Task prompt
Check each line of the entries for the string "workloads". Report only how many lines have it.
[Start of section]
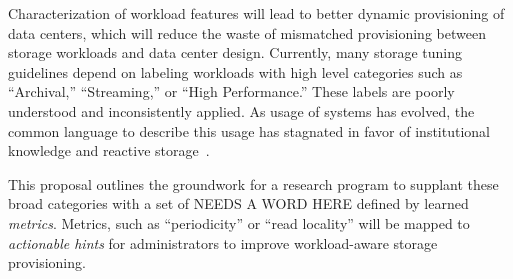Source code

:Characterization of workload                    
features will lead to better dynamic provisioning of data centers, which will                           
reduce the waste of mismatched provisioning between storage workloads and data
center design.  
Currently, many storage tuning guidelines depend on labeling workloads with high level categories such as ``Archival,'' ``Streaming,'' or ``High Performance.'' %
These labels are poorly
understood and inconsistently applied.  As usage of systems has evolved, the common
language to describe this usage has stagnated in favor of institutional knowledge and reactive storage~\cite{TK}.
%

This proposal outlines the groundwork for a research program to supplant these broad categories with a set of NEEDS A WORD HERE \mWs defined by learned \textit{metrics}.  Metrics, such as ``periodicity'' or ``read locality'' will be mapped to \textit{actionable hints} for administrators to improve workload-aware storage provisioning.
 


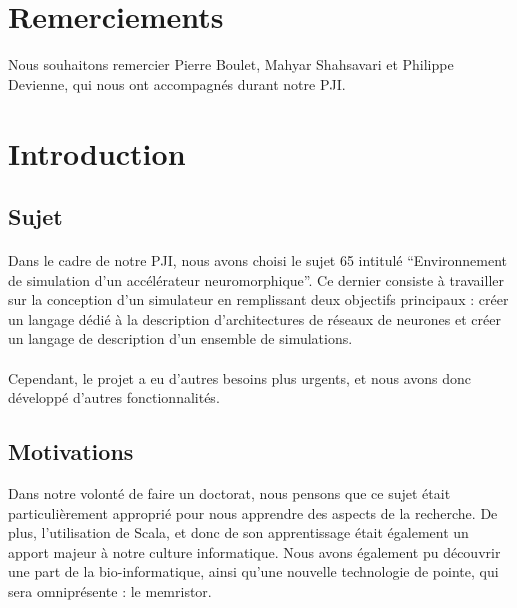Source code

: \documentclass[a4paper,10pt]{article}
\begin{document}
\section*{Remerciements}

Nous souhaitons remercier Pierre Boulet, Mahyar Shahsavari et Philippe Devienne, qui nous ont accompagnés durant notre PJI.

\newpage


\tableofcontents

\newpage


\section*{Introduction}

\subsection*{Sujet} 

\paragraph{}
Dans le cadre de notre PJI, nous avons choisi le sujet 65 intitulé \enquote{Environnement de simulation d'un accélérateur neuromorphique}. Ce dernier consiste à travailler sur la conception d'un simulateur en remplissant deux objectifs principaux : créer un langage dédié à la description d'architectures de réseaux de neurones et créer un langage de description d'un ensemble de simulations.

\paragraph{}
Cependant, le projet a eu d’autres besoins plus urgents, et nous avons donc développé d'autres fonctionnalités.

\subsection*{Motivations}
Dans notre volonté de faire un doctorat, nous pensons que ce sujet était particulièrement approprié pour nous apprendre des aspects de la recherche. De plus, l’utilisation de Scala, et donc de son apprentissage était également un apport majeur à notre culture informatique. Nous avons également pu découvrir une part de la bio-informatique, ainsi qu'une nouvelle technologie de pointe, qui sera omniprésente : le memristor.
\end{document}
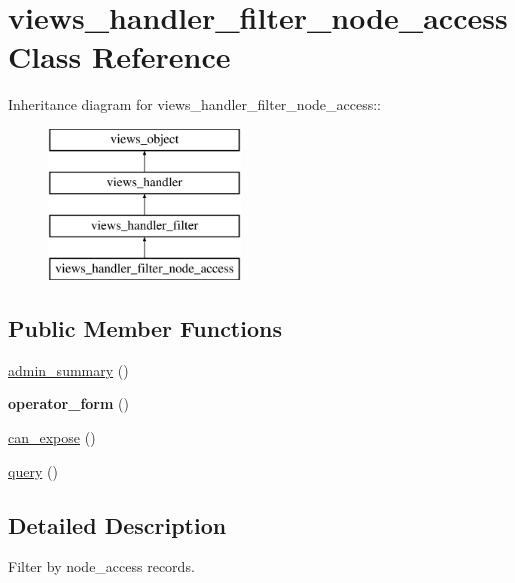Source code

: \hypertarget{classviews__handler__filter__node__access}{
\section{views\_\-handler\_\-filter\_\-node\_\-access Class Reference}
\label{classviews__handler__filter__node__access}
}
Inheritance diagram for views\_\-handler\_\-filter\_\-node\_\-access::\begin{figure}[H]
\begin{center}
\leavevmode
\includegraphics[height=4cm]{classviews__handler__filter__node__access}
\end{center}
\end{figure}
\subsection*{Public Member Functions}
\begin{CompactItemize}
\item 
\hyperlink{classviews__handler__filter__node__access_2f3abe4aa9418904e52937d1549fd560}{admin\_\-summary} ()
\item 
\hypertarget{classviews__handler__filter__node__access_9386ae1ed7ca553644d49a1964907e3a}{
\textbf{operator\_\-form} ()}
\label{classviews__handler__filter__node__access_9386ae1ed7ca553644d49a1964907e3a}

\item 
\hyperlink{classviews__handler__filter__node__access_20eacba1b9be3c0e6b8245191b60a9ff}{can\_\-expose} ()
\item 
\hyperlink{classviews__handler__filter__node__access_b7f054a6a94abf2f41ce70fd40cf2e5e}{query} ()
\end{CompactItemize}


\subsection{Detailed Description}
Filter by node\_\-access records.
[End of section]
[Start of section]
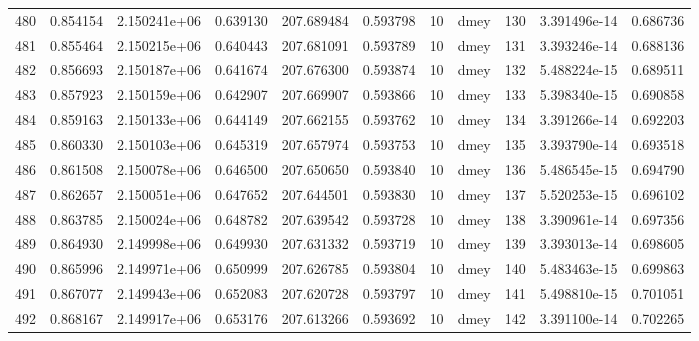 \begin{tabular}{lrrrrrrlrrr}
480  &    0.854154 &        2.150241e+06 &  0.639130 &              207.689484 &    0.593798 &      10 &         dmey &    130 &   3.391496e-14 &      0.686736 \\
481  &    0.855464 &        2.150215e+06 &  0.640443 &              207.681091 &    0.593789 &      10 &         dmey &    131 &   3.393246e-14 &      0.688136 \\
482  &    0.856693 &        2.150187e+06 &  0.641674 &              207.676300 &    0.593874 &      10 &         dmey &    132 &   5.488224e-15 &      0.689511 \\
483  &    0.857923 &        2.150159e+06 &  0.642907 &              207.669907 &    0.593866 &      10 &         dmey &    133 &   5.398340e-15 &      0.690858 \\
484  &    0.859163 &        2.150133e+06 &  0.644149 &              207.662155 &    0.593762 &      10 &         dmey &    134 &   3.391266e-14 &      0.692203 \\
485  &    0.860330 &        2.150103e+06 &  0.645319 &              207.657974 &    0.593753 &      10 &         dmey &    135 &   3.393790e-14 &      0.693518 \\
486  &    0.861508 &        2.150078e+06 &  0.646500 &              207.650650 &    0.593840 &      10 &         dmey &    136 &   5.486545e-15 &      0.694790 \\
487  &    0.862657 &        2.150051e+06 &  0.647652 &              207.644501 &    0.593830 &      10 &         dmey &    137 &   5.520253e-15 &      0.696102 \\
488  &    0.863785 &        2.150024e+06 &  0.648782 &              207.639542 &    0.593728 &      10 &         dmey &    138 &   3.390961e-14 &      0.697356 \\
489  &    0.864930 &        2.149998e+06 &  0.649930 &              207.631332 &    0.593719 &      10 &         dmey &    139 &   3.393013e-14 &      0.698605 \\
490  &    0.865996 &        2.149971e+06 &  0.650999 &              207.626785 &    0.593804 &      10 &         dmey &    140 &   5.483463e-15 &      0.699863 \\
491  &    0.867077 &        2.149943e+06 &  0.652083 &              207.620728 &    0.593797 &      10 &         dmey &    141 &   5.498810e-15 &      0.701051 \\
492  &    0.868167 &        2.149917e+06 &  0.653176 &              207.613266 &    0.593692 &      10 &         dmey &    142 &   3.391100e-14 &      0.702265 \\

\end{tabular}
[End of section]
[Start of section]
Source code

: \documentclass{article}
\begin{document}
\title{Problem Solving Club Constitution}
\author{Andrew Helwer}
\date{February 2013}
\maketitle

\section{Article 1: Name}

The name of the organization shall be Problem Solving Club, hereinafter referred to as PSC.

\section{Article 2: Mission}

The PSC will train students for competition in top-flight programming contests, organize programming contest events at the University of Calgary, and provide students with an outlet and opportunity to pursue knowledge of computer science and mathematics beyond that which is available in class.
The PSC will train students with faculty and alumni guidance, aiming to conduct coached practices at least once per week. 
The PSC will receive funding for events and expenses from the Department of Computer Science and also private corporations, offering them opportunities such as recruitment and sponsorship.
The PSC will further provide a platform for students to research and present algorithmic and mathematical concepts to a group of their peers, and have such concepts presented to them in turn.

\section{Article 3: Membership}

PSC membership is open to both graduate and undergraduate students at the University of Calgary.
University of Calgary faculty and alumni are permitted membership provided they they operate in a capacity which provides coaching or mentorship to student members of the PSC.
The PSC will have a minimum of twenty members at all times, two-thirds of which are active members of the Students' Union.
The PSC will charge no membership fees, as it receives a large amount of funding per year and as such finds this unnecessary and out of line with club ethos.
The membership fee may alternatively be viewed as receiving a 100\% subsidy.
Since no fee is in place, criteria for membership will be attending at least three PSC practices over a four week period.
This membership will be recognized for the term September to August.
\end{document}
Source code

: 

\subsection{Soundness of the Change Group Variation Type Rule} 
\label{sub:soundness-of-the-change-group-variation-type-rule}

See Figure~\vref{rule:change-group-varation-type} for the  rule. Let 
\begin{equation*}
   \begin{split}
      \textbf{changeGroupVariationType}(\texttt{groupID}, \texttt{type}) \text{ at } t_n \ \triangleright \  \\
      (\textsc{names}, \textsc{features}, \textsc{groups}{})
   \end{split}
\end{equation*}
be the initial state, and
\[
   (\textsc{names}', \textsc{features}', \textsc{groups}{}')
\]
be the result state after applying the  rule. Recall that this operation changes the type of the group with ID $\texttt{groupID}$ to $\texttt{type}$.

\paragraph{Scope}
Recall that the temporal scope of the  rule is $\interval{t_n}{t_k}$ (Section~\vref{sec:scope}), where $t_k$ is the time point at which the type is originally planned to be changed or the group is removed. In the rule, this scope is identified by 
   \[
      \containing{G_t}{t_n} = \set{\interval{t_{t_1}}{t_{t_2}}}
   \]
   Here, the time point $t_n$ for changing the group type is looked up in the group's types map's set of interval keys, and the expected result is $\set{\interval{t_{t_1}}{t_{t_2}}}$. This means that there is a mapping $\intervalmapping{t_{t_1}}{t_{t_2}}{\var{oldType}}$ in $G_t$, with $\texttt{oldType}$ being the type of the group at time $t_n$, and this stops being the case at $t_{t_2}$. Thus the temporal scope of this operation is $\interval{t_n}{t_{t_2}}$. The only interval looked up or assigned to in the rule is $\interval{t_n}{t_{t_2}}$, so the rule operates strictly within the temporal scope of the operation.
[End of section]
Answer space
2